IN MANY RESPECTS, Battlefield V is 16 years in the making. The iconic series may have evolved and broadened in scope significantly in that time, but the focus has never once wavered from celebrating the chaos and drama that can emerge out of all-out tactical warfare. Battlefield has always been praised for its massive multiplayer battles, tantalisingly tactical combat and its ability to strike a clear and transparent balance between its aircrafts, armoured vehicles and small arms firefights. That could be said of Battlefield 1942, the series’ 2002 debut, and it can be said of DICE’s emphatic return to World War II as a historical framing device for its action. So what is it that makes V any different, and any more deserving of your time and attention than any other Battlefield game that has come along before it?

To put it simply enough, DICE is finally at a stage in which it has the apparatus to deliver a Battlefield that is truly hinged around cooperation and coordination. While we aren’t trying to suggest that team play hasn’t been an ever-present part of Battlefield over the years, we would like to posit that it has only ever been a suggested play style rather than a core attraction of the experience – a support mechanism for those too afraid to wander the sprawling sandboxes as a maverick lone wolf.

In Battlefield V, DICE is finally leveraging the potential of squads to improve, broaden and solidify the core Battlefield fantasy. The studio is expanding upon its long-held belief that together, a small group of dedicated players can accomplish anything; that by maintaining tight threads of communication and by utilising dynamic squad interactions, players can complete any task and overcome just about any threat that they may encounter across one of Battlefield’s tightly contested and ever-shifting frontlines.

Of course, you don’t need to take our word for it if you don’t want to.

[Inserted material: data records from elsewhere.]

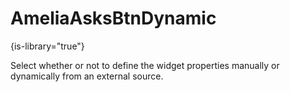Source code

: # AmeliaAsksBtnDynamic

{is-library="true"}

<snippet id="AmeliaAsksBtnDynamic_snippet">

 Select whether or not to define the widget properties manually or dynamically from an external source.

</snippet>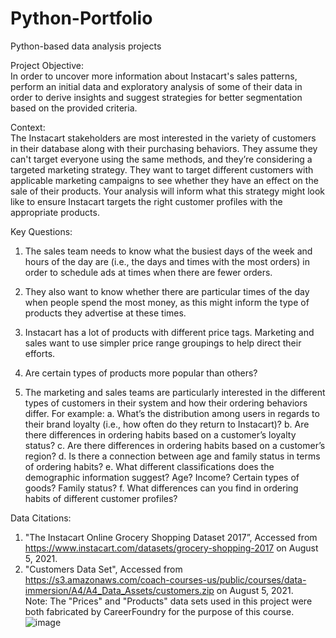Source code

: # Python-Portfolio
Python-based data analysis projects


Project Objective:										
In order to uncover more information about Instacart's sales patterns, perform an initial data and exploratory analysis of some of their data in order to derive insights and suggest strategies for better segmentation based on the provided criteria.										
										


Context:										
The Instacart stakeholders are most interested in the variety of customers in their database along with their purchasing behaviors. They assume they can't target everyone using the same methods, and they’re considering a targeted marketing strategy. They want to target different customers with applicable marketing campaigns to see whether they have an effect on the sale of their products. Your analysis will inform what this strategy might look like to ensure Instacart targets the right customer profiles with the appropriate products. 										
													
										
										
Key Questions:										
1.  The sales team needs to know what the busiest days of the week and hours of the day are (i.e., the days and times with the most orders) in order to schedule ads at times when there are fewer orders.
2. They also want to know whether there are particular times of the day when people spend the most money, as this might inform the type of products they advertise at these times.
3. Instacart has a lot of products with different price tags. Marketing and sales want to use simpler price range groupings to help direct their efforts.
4. Are certain types of products more popular than others?										
										
					
										
										
5. The marketing and sales teams are particularly interested in the different types of customers in their system and how their ordering behaviors differ. For example:
          a. What’s the distribution among users in regards to their brand loyalty (i.e., how often do they return to Instacart)?
          b. Are there differences in ordering habits based on a customer’s loyalty status?
          c. Are there differences in ordering habits based on a customer’s region?
          d. Is there a connection between age and family status in terms of ordering habits?
          e. What different classifications does the demographic information suggest? Age? Income? Certain types of goods?
               Family status?
          f. What differences can you find in ordering habits of different customer profiles?										
										

										
										
Data Citations:										
1. "The Instacart Online Grocery Shopping Dataset 2017”, Accessed from https://www.instacart.com/datasets/grocery-shopping-2017 on August 5, 2021.										
2. "Customers Data Set", Accessed from https://s3.amazonaws.com/coach-courses-us/public/courses/data-immersion/A4/A4_Data_Assets/customers.zip on August 5, 2021.										
Note: The "Prices" and "Products" data sets used in this project were both fabricated by CareerFoundry for the purpose of this course.										![image](https://user-images.githubusercontent.com/91334767/134698809-8dbd043d-6352-4adf-acd1-aa9f5e19fdc1.png)
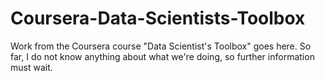 # Coursera-Data-Scientists-Toolbox
Work from the Coursera course "Data Scientist's Toolbox" goes here. So far, I do not know anything about what we're doing, so further information must wait.
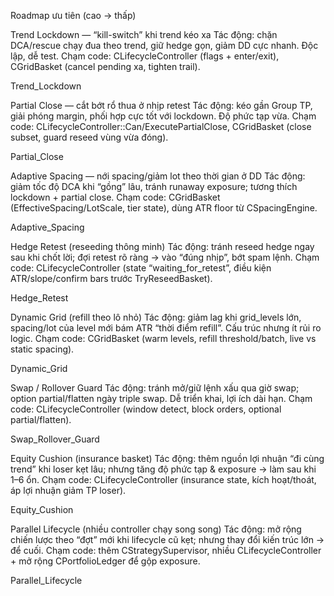 Roadmap ưu tiên (cao → thấp)

Trend Lockdown — “kill-switch” khi trend kéo xa
Tác động: chặn DCA/rescue chạy đua theo trend, giữ hedge gọn, giảm DD cực nhanh. Độc lập, dễ test.
Chạm code: CLifecycleController (flags + enter/exit), CGridBasket (cancel pending xa, tighten trail). 

Trend_Lockdown

Partial Close — cắt bớt rổ thua ở nhịp retest
Tác động: kéo gần Group TP, giải phóng margin, phối hợp cực tốt với lockdown. Độ phức tạp vừa.
Chạm code: CLifecycleController::Can/ExecutePartialClose, CGridBasket (close subset, guard reseed vùng vừa đóng). 

Partial_Close

Adaptive Spacing — nới spacing/giảm lot theo thời gian ở DD
Tác động: giảm tốc độ DCA khi “gồng” lâu, tránh runaway exposure; tương thích lockdown + partial close.
Chạm code: CGridBasket (EffectiveSpacing/LotScale, tier state), dùng ATR floor từ CSpacingEngine. 

Adaptive_Spacing

Hedge Retest (reseeding thông minh)
Tác động: tránh reseed hedge ngay sau khi chốt lời; đợi retest rõ ràng → vào “đúng nhịp”, bớt spam lệnh.
Chạm code: CLifecycleController (state “waiting_for_retest”, điều kiện ATR/slope/confirm bars trước TryReseedBasket). 

Hedge_Retest

Dynamic Grid (refill theo lô nhỏ)
Tác động: giảm lag khi grid_levels lớn, spacing/lot của level mới bám ATR “thời điểm refill”. Cấu trúc nhưng ít rủi ro logic.
Chạm code: CGridBasket (warm levels, refill threshold/batch, live vs static spacing). 

Dynamic_Grid

Swap / Rollover Guard
Tác động: tránh mở/giữ lệnh xấu qua giờ swap; option partial/flatten ngày triple swap. Dễ triển khai, lợi ích dài hạn.
Chạm code: CLifecycleController (window detect, block orders, optional partial/flatten). 

Swap_Rollover_Guard

Equity Cushion (insurance basket)
Tác động: thêm nguồn lợi nhuận “đi cùng trend” khi loser kẹt lâu; nhưng tăng độ phức tạp & exposure → làm sau khi 1–6 ổn.
Chạm code: CLifecycleController (insurance state, kích hoạt/thoát, áp lợi nhuận giảm TP loser). 

Equity_Cushion

Parallel Lifecycle (nhiều controller chạy song song)
Tác động: mở rộng chiến lược theo “đợt” mới khi lifecycle cũ kẹt; nhưng thay đổi kiến trúc lớn → để cuối.
Chạm code: thêm CStrategySupervisor, nhiều CLifecycleController + mở rộng CPortfolioLedger để gộp exposure. 

Parallel_Lifecycle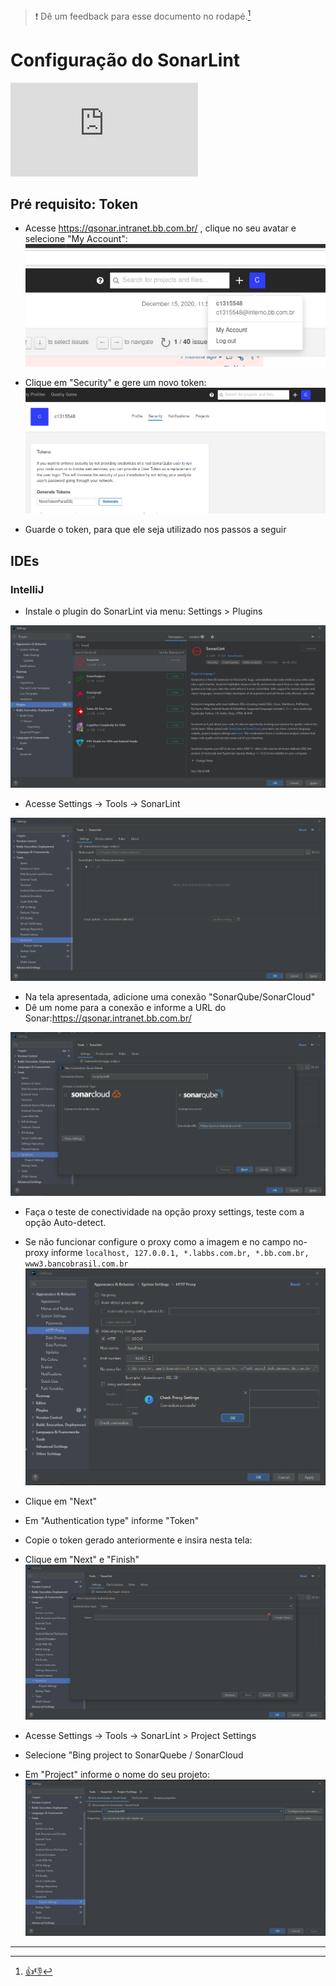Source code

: > :exclamation: Dê um feedback para esse documento no rodapé.[^1]

# Configuração do SonarLint
![](https://eni.bb.com.br/eni1/matomo.php?idsite=469&amp;rec=1&amp;url=https://fontes.intranet.bb.com.br/dev/publico/roteiros/-/blob/master/sonar/sonar-lint.md&amp;action_name=sonar/sonar-lint)

## Pré requisito: Token

- Acesse https://qsonar.intranet.bb.com.br/ , clique no seu avatar e selecione "My Account":
![image](imagens/SonarToken-01.png)

- Clique em "Security" e gere um novo token:
![image](imagens/SonarToken-02.png)

- Guarde o token, para que ele seja utilizado nos passos a seguir

## IDEs

### IntelliJ

- Instale o plugin do SonarLint via menu: Settings > Plugins

![image](imagens/Sonar-Lint-Intellij-01.png)

- Acesse Settings -> Tools -> SonarLint 

![image](imagens/Sonar-Lint-Intellij-02.png)

- Na tela apresentada, adicione uma conexão "SonarQube/SonarCloud"
- Dê um nome para a conexão e informe a URL do Sonar:https://qsonar.intranet.bb.com.br/

![image](imagens/Sonar-Lint-Intellij-03.png)

- Faça o teste de conectividade na opção proxy settings, teste com a opção Auto-detect.
- Se não funcionar configure o proxy como a imagem e no campo no-proxy informe `localhost, 127.0.0.1, *.labbs.com.br, *.bb.com.br, www3.bancobrasil.com.br`
![image](imagens/Sonar-Lint-Intellij-07.png)

- Clique em "Next"
- Em "Authentication type" informe "Token"

- Copie o token gerado anteriormente e insira nesta tela:
- Clique em "Next" e "Finish"
![image](imagens/Sonar-Lint-Intellij-04.png)

- Acesse Settings -> Tools -> SonarLint > Project Settings
- Selecione "Bing project to SonarQuebe / SonarCloud
- Em "Project" informe o nome do seu projeto:
![image](imagens/Sonar-Lint-Intellij-06.png)



---
[^1]: [👍👎](http://feedback.dev.intranet.bb.com.br/?origem=roteiros&url_origem=fontes.intranet.bb.com.br/dev/publico/roteiros/-/blob/master/sonar/sonar-lint.md&internalidade=sonar/sonar-lint)
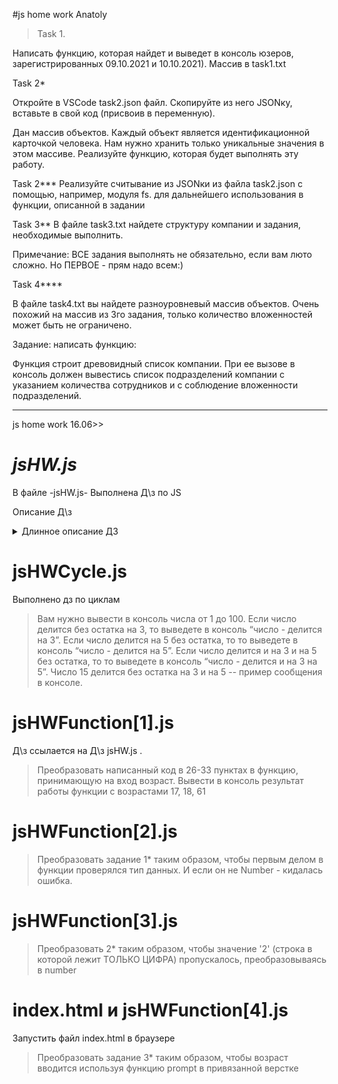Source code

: #js home work Anatoly
>Task 1.

Написать функцию, которая найдет и выведет в консоль юзеров, зарегистрированных 09.10.2021 и 10.10.2021). Массив в task1.txt

Task 2*

Откройте в VSCode task2.json файл. Скопируйте из него JSONку, вставьте в свой код (присвоив в переменную).

Дан массив объектов. Каждый объект является идентификационной карточкой человека. Нам нужно хранить только уникальные значения в этом массиве. Реализуйте функцию, которая будет выполнять эту работу.

Task 2*** Реализуйте считывание из JSONки из файла task2.json с помощью, например, модуля fs. для дальнейшего использования в функции, описанной в задании

Task 3**
В файле task3.txt найдете структуру компании и задания, необходимые выполнить.

Примечание: ВСЕ задания выполнять не обязательно, если вам люто сложно. Но ПЕРВОЕ - прям надо всем:)

Task 4****

В файле task4.txt вы найдете разноуровневый массив объектов. Очень похожий на массив из 3го задания, только количество вложенностей может быть не ограничено. 

Задание: написать функцию: 

Функция строит древовидный список компании.
При ее вызове в консоль должен вывестись список подразделений компании с указанием количества сотрудников и с соблюдение вложенности подразделений.



_________________________________________________________________
js home work 16.06>>

# _jsHW.js_
В файле  -jsHW.js- Выполнена Д\з по JS

Описание Д\з


<details>
  <summary>Длинное описание ДЗ</summary>
>1. Создать переменную “item_1”
>2. Присвоить переменной item_1 цифру 5.
>3. Вывести в консоль item_1.
>4. Создать переменную “item_2”
>5. Присвоить переменной item_2 цифру 3.
>6. Вывести в консоль item_2.
>7. Создать переменную “item_3”
>8. Присвоить переменной item_3 сложение item_1 и item_2.
>9. Вывести в консоль item_3.
>10. Создать переменную “item_4”
>11. Присвоить переменной item_4 строку “Yolochka”
>12. Вывести в консоль item_4.
>13. Вывести в консоль сложение item_3 и item_4.
>14. Вывести в консоль умножение item_3 и item_4.
>15. Создать переменную “item_5”
>16. Присвоить переменной item_5 переменную item_3
>17. Создать переменную item_6.
>18. Создать переменную item_6_type
>19. Присвоить переменной item_6 значение 15
>20. Присвоить переменной item_6_type тип переменной item_6
>21. Вывести в консоль тип данных item_6 в виде ——  “item_6 == ”  item_6,  “item_6_type == ”  item_6_type ——  
>22. Создать переменную item_7 и в ней преобразовать item_6 в String.
>23. Создать переменную item_7_type
>24. Присвоить переменной item_7_type тип переменной item_7
>25. Вывести в консоль тип данных item_7 в виде ——  “item_7 == ”  item_7,  “item_7_type == ”  item_7_type ——  
>26. Создать переменную “age_1” и присвоить ей значение 10
>27. Создать переменную “age_2” и присвоить ей значение 18
>28. Создать переменную “age_3” и присвоить ей значение 60
>29. Создать if в котором будите проверять значение переменной age_1
>30. Если age_1 < age_2, вывести в консоль “You don’t have access cause your age is ” + age_1 + “ It’s less then ”
>31. Если age_1 >=  age_2 и age_1 <  age_3, вывести в консоль “Welcome  !”
>32. Если age_1  > age_3, вывести в консоль “Keep calm and look Culture channel”.
>33. Иначе выводите “Technical work”. 
</details>

# jsHWCycle.js
Выполнено дз по циклам 
>Вам нужно вывести в консоль числа от 1 до 100. 
>Если число делится без остатка на 3, то выведете в консоль “число - делится на 3”.
>Если число делится на 5 без остатка, то то выведете в консоль “число - делится на 5”.
>Если число делится и на 3 и на 5 без остатка, то то выведете в консоль “число - делится и на 3 на 5”. 
>Число 15 делится без остатка на 3 и на 5 -- пример сообщения в консоле.

# jsHWFunction[1].js
Д\з ссылается на Д\з jsHW.js .
>Преобразовать написанный код в 26-33 пунктах в функцию, принимающую на вход возраст.
>Вывести в консоль результат работы функции с возрастами 17, 18, 61

# jsHWFunction[2].js
>Преобразовать задание 1* таким образом, чтобы первым делом
>в функции проверялся тип данных. И если он не Number - кидалась ошибка. 

# jsHWFunction[3].js
>Преобразовать 2* таким образом, чтобы значение '2' (строка в которой лежит ТОЛЬКО ЦИФРА) пропускалось, преобразовываясь в number

# index.html и jsHWFunction[4].js
Запустить файл index.html в браузере
>Преобразовать задание 3* таким образом, чтобы возраст вводится используя функцию prompt в привязанной верстке
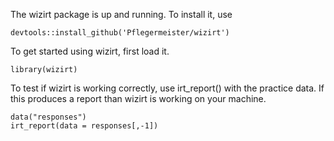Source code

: The wizirt package is up and running. To install it, use

    devtools::install_github('Pflegermeister/wizirt')

To get started using wizirt, first load it.

    library(wizirt)

To test if wizirt is working correctly, use irt\_report() with the
practice data. If this produces a report than wizirt is working on your
machine.

    data("responses")
    irt_report(data = responses[,-1])
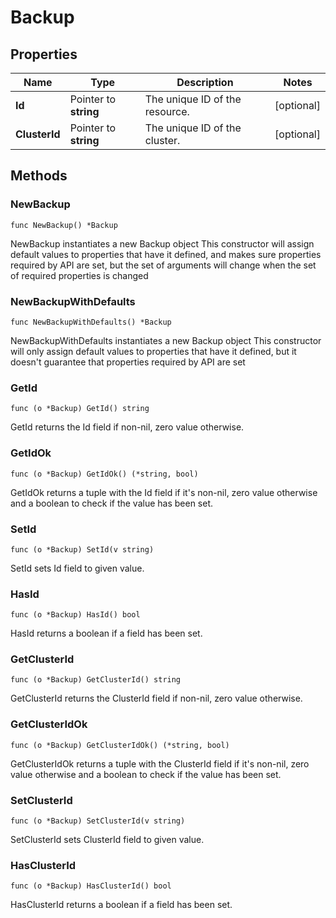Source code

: # Backup

## Properties

|Name | Type | Description | Notes|
|------------ | ------------- | ------------- | -------------|
|**Id** | Pointer to **string** | The unique ID of the resource. | [optional] |
|**ClusterId** | Pointer to **string** | The unique ID of the cluster. | [optional] |

## Methods

### NewBackup

`func NewBackup() *Backup`

NewBackup instantiates a new Backup object
This constructor will assign default values to properties that have it defined,
and makes sure properties required by API are set, but the set of arguments
will change when the set of required properties is changed

### NewBackupWithDefaults

`func NewBackupWithDefaults() *Backup`

NewBackupWithDefaults instantiates a new Backup object
This constructor will only assign default values to properties that have it defined,
but it doesn't guarantee that properties required by API are set

### GetId

`func (o *Backup) GetId() string`

GetId returns the Id field if non-nil, zero value otherwise.

### GetIdOk

`func (o *Backup) GetIdOk() (*string, bool)`

GetIdOk returns a tuple with the Id field if it's non-nil, zero value otherwise
and a boolean to check if the value has been set.

### SetId

`func (o *Backup) SetId(v string)`

SetId sets Id field to given value.

### HasId

`func (o *Backup) HasId() bool`

HasId returns a boolean if a field has been set.

### GetClusterId

`func (o *Backup) GetClusterId() string`

GetClusterId returns the ClusterId field if non-nil, zero value otherwise.

### GetClusterIdOk

`func (o *Backup) GetClusterIdOk() (*string, bool)`

GetClusterIdOk returns a tuple with the ClusterId field if it's non-nil, zero value otherwise
and a boolean to check if the value has been set.

### SetClusterId

`func (o *Backup) SetClusterId(v string)`

SetClusterId sets ClusterId field to given value.

### HasClusterId

`func (o *Backup) HasClusterId() bool`

HasClusterId returns a boolean if a field has been set.


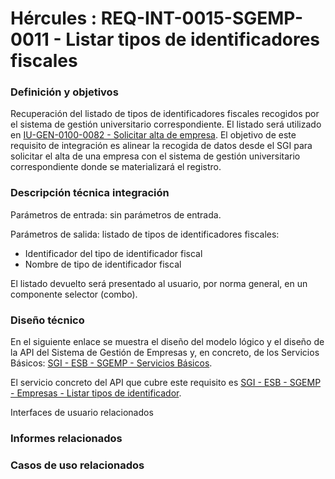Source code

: # Hércules : REQ\-INT\-0015\-SGEMP\-0011 \- Listar tipos de identificadores fiscales







### Definición y objetivos

Recuperación del listado de tipos de identificadores fiscales recogidos por el sistema de gestión universitario correspondiente. El listado será utilizado en [IU\-GEN\-0100\-0082 \- Solicitar alta de empresa](https://confluence.um.es/confluence/display/HERCULES/IU-GEN-0100-0082+-+Solicitar+alta+de+empresa "https://confluence.um.es/confluence/display/HERCULES/IU-GEN-0100-0082+-+Solicitar+alta+de+empresa"). El objetivo de este requisito de integración es alinear la recogida de datos desde el SGI para solicitar el alta de una empresa con el sistema de gestión universitario correspondiente donde se materializará el registro.

  








### Descripción técnica integración

Parámetros de entrada: sin parámetros de entrada.

Parámetros de salida: listado de tipos de identificadores fiscales:

* Identificador del tipo de identificador fiscal
* Nombre de tipo de identificador fiscal

El listado devuelto será presentado al usuario, por norma general, en un componente selector (combo).

### Diseño técnico

En el siguiente enlace se muestra el diseño del modelo lógico y el diseño de la API del Sistema de Gestión de Empresas y, en concreto, de los Servicios Básicos: [SGI \- ESB \- SGEMP \- Servicios Básicos](/hercules/sgi-sistema-de-gestion-de-investigacion/diseno/componentes/sgi-esb/sgi-esb-sgemp/sgi-esb-sgemp-servicios-basicos/index.md "/hercules/sgi-sistema-de-gestion-de-investigacion/diseno/componentes/sgi-esb/sgi-esb-sgemp/sgi-esb-sgemp-servicios-basicos/index.md").

El servicio concreto del API que cubre este requisito es [SGI \- ESB \- SGEMP \- Empresas \- Listar tipos de identificador](/hercules/sgi-sistema-de-gestion-de-investigacion/diseno/componentes/sgi-esb/sgi-esb-sgemp/sgi-esb-sgemp-servicios-basicos/sgi-esb-sgemp-empresas-listar-tipos-de-identificador.md "/hercules/sgi-sistema-de-gestion-de-investigacion/diseno/componentes/sgi-esb/sgi-esb-sgemp/sgi-esb-sgemp-servicios-basicos/sgi-esb-sgemp-empresas-listar-tipos-de-identificador.md").

  








Interfaces de usuario relacionados







### Informes relacionados







### Casos de uso relacionados









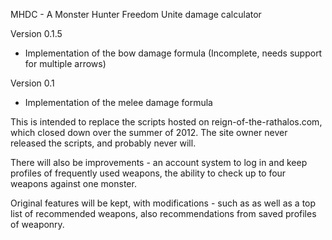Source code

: MHDC - A Monster Hunter Freedom Unite damage calculator

Version 0.1.5

* Implementation of the bow damage formula (Incomplete, needs support for multiple arrows)

Version 0.1

* Implementation of the melee damage formula


This is intended to replace the scripts hosted on reign-of-the-rathalos.com, which closed down over the summer of 2012. The site owner never released the scripts, and probably never will.

There will also be improvements - an account system to log in and keep profiles of frequently used weapons, the ability to check up to four weapons against one monster.

Original features will be kept, with modifications - such as as well as a top list of recommended weapons, also recommendations from saved profiles of weaponry.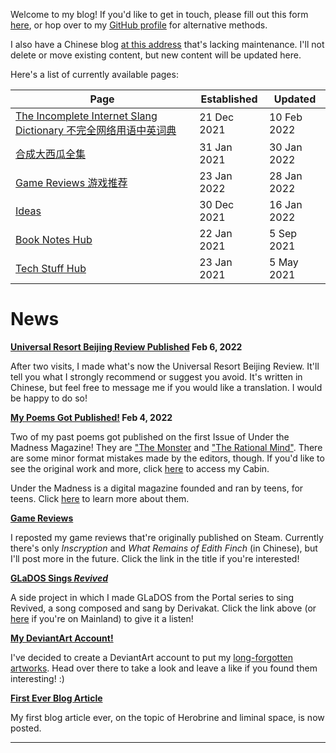 Welcome to my blog! If you'd like to get in touch, please fill out this form [here](/contact),
or hop over to my [GitHub profile](https://github.com/Cynthia7979/) for alternative methods.

I also have a Chinese blog [at this address](cynthia-s-cabin.wikidot.com) that's lacking maintenance. I'll not delete or move existing content, but new content will be updated here.

Here's a list of currently available pages:

| Page | Established | Updated |
|------|-------------|---------|
| [The Incomplete Internet Slang Dictionary 不完全网络用语中英词典](www-dict) | 21 Dec 2021 | 10 Feb 2022 |
| [合成大西瓜全集](daxigua) | 31 Jan 2021 | 30 Jan 2022 |
| [Game Reviews 游戏推荐](games) | 23 Jan 2022 | 28 Jan 2022 |
| [Ideas](ideas) | 30 Dec 2021 | 16 Jan 2022 |
| [Book Notes Hub](/Book%20Notes) | 22 Jan 2021 | 5 Sep 2021 |
| [Tech Stuff Hub](/Tech%20Stuff) | 23 Jan 2021 | 5 May 2021 |

# News

<div class="news-block">
    <b><a href="http://cynthia-s-cabin.wikidot.com/universal-beijing">Universal Resort Beijing Review Published</a>
    <span class="date">Feb 6, 2022</span></b>
    <p>
    After two visits, I made what's now the Universal Resort Beijing Review. It'll tell you what I strongly recommend or suggest you avoid. It's written in Chinese, but feel free to message me if you would like a translation. I would be happy to do so!
    </p>
</div>

<div class="news-block">
    <b><a href="https://www.underthemadnessmagazine.com/editions/for-example">My Poems Got Published!</a>
    <span class="date">Feb 4, 2022</span></b>
    <p>
    Two of my past poems got published on the first Issue of Under the Madness Magazine! They are <a href="https://www.underthemadnessmagazine.com/post/the-monster-september-2021">"The Monster</a> and <a href="https://www.underthemadnessmagazine.com/post/the-rational-mind">"The Rational Mind"</a>. There are some minor format mistakes made by the editors, though. If you'd like to see the original work and more, click <a href="http://cynthia-s-cabin.wikidot.com/diary-18">here</a> to access my Cabin.
    </p><p>
    Under the Madness is a digital magazine founded and ran by teens, for teens. Click <a href="https://www.underthemadnessmagazine.com/masthead">here</a> to learn more about them.
    </p>
</div>

<div class="news-block">
    <b><a href="https://cynthia7979.github.io/games">Game Reviews</a></b>
    <p>
    I reposted my game reviews that're originally published on Steam. Currently there's only <i>Inscryption</i> and <i>What Remains of Edith Finch</i> (in Chinese), but I'll post more in the future. Click the link in the title if you're interested!
    </p>
</div>

<div class="news-block">
    <b><a href="https://youtu.be/7QLaYM7dXWo">GLaDOS Sings <i>Revived</i></a></b>
    <p>
    A side project in which I made GLaDOS from the Portal series to sing Revived, a song composed and sang by Derivakat. Click the link above (or <a href="https://www.bilibili.com/video/BV1Xq4y1k7gT">here</a> if you're on Mainland) to give it a listen!
    </p>
</div>

<div class="news-block">
    <b><a href="https://www.deviantart.com/cynthia7979">My DeviantArt Account!</a></b>
    <p>
    I've decided to create a DeviantArt account to put my <a href="https://github.com/Cynthia7979/images/tree/master/artwork">long-forgotten artworks</a>.
    Head over there to take a look and leave a like if you found them interesting! :)
    </p>
</div>

<div class="news-block">
    <b><a href="https://cynthia7979.github.io/ideas/herobrine">First Ever Blog Article</a></b>
    <p>
    My first blog article ever, on the topic of Herobrine and liminal space, is now posted.
    </p>
</div>

-------
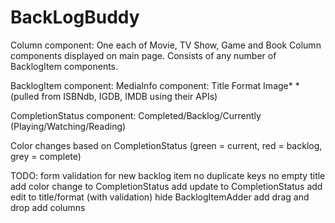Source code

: # BackLogBuddy
Column component:
  One each of Movie, TV Show, Game and Book Column components displayed on main page.
  Consists of any number of BacklogItem components.

BacklogItem component:
  MediaInfo component:
    Title
    Format
    Image*
    *(pulled from ISBNdb, IGDB, IMDB using their APIs)

  CompletionStatus component:
    Completed/Backlog/Currently (Playing/Watching/Reading)

  Color changes based on CompletionStatus (green = current, red = backlog, grey = complete)

TODO:
form validation for new backlog item
  no duplicate keys
  no empty title
add color change to CompletionStatus
add update to CompletionStatus
add edit to title/format (with validation)
hide BacklogItemAdder
add drag and drop
add columns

It’s perhaps DICE’s long-serving design director Daniel Berlin that puts it best as we catch him ruminating on how he would like players to best approach Battlefield V when it launches this October: “PTFO: Play The Fucking Objective.”

‘PTFO’ has long been the unofficial mantra of the disgruntled Battlefield player. DICE is taking steps to eradicate it from the lexicon of Battlefield, but that is, of course, far easier said than done. There is, after all, simply no accounting for how an individual player may decide to approach any given situation, let alone whether they will want to work in tandem with another group of players, even in a game so inherently focused around teamwork as Battlefield.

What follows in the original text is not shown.